02:09:52.120 | so you can stay for one to two minutes.
02:09:53.520 | So it's just a way of getting around
02:09:55.960 | some of the conditions also.
02:09:57.900 | So people can choose that if they feel that,
02:10:00.260 | but it's quite normal to do in Scandinavia wear a beanie.
02:10:04.880 | - Love it.
02:10:06.280 | So for those of you afraid of doing a two-minute cold shower
02:10:09.120 | what Dr. Silberg just described,
02:10:11.880 | you see how she and others are capable
02:10:15.760 | of doing things far harder than that.
02:10:18.200 | When the way you describe it with the cold wind
02:10:19.860 | in Scandinavia is quite striking.
02:10:24.360 | Along the lines of covering the head,
02:10:26.260 | there's this seemingly paradoxical thing
02:10:30.740 | of people going into hot saunas and wearing wool caps.
02:10:35.480 | You know, if you go to a banya or you go to a sauna
02:10:38.820 | and there are people who are, well, from Eastern Europe
02:10:43.080 | or typically are Finland or Russia or Ukraine or elsewhere,
02:10:48.080 | what you'll see is that many of them are wearing wool caps
02:10:50.080 | in the sauna, which many people think is to make it hotter.
02:10:53.220 | That's actually not the case.
02:10:54.260 | It actually insulates you from the heat environment.
02:10:57.080 | The sense of urgency to get out of the hot sauna
02:11:00.960 | is a brain-driven mechanism.
02:11:03.220 | And so the reason that people wear wool hats in the sauna
02:11:06.880 | is it actually lets you stay in the sauna longer
02:11:09.680 | because it takes a lot of heat to the skin
02:11:12.220 | before you feel that you have to get out.
02:11:15.880 | Whereas so when you insulate the brain,
02:11:18.800 | you don't get that signal.
02:11:20.720 | It's pretty interesting.
02:11:21.560 | I've tried this before just by putting a towel over my head
02:11:23.800 | in the sauna and you can stay in there much more easily
02:11:26.820 | and for much longer.
02:11:28.140 | You know, as we talk about these different stimuli
02:11:31.480 | for the hormetic response, the adaptation distress,
02:11:35.040 | you know, it occurs to me that the big ones
02:11:37.880 | in our evolutionary history have been light, right?
02:11:41.960 | I mean, you were talking about seasonal changes.
02:11:45.120 | We know there, especially as you go up to Nordic countries,
02:11:48.120 | there are seasonal changes in the amount of light
02:11:49.760 | by time of year, dramatic ones, in fact,
02:11:52.740 | less so at the equator, of course.
02:11:55.520 | Light, temperature, food, movement.

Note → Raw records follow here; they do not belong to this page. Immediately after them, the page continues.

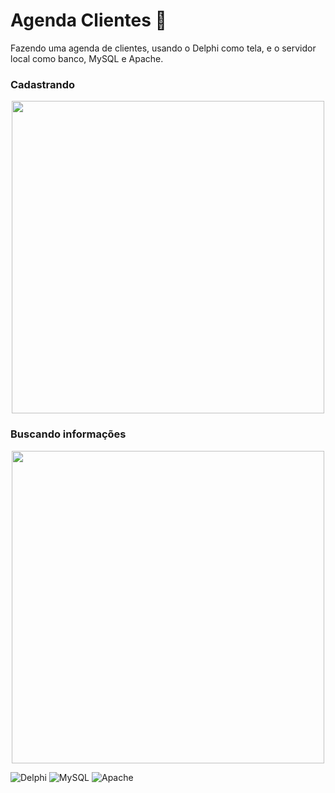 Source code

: # Agenda Clientes 📓

Fazendo uma agenda de clientes, usando o Delphi como tela, e o servidor local como banco, MySQL e Apache.


### Cadastrando
<p align='center'>
<img src="https://user-images.githubusercontent.com/99850507/187541282-aa5d14d4-3b36-4708-8939-bb8403e17c00.gif" width=500px>
</p>


### Buscando informações
<p align='center'>
<img src="https://user-images.githubusercontent.com/99850507/187541558-4fea7f90-db85-46ce-a50a-e0778a7c04dd.gif" width=500px>
</p>


![Delphi](https://img.shields.io/badge/Delphi-B22222?style=for-the-badge&logo=delphi&logoColor=white)
![MySQL](https://img.shields.io/badge/MySQL-005C84?style=for-the-badge&logo=mysql&logoColor=white)
![Apache](https://img.shields.io/badge/Apache-D22128?style=for-the-badge&logo=Apache&logoColor=white)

02:12:00.520 | And it's sort of interesting.
02:12:02.160 | And at the same time,
02:12:03.560 | perhaps it should have been obvious to us
02:12:05.220 | that there are stimuli that our bodies have evolved
02:12:10.220 | to adapt to in very powerful ways.
02:12:13.200 | And so the idea that temperature, heat, and cold
02:12:17.000 | could evoke these tremendous physiological changes
02:12:19.920 | that are beneficial for us
02:12:21.720 | probably shouldn't surprise us at all.
02:12:23.440 | I mean, this is why,
02:12:24.640 | I mean, these are not esoteric mechanisms.
02:12:28.680 | They're actually the foundational mechanisms
02:12:31.120 | by which our body and the bodies of other animals adapt.
02:12:34.560 | So I do have a question about the different ways
02:12:39.040 | that people could approach deliberate cold exposure.
02:12:41.700 | So for instance, children.
02:12:45.640 | I've been to banyas where there are kids
02:12:48.460 | six or seven years old with their parents at the banya.
02:12:51.460 | And so they're in hot sauna.
02:12:53.360 | I'm not suggesting people do this
02:12:54.640 | if they're not adapted to it.
02:12:56.560 | And talk to your parents' kids
02:12:58.220 | and talk to your kids' parents, talk to your doctors.
02:13:01.660 | But it is remarkable.
02:13:02.880 | I mean, children doing sauna from a young age
02:13:05.940 | or deliberate cold exposure.
02:13:07.740 | Are there any data on this and is it safe,
02:13:09.660 | assuming that, you know, obviously that they can swim
02:13:12.100 | and or they're doing this in a tub or shower?
02:13:14.400 | And then I'd also like to ask you about,
02:13:17.460 | are there any additional male, female differences?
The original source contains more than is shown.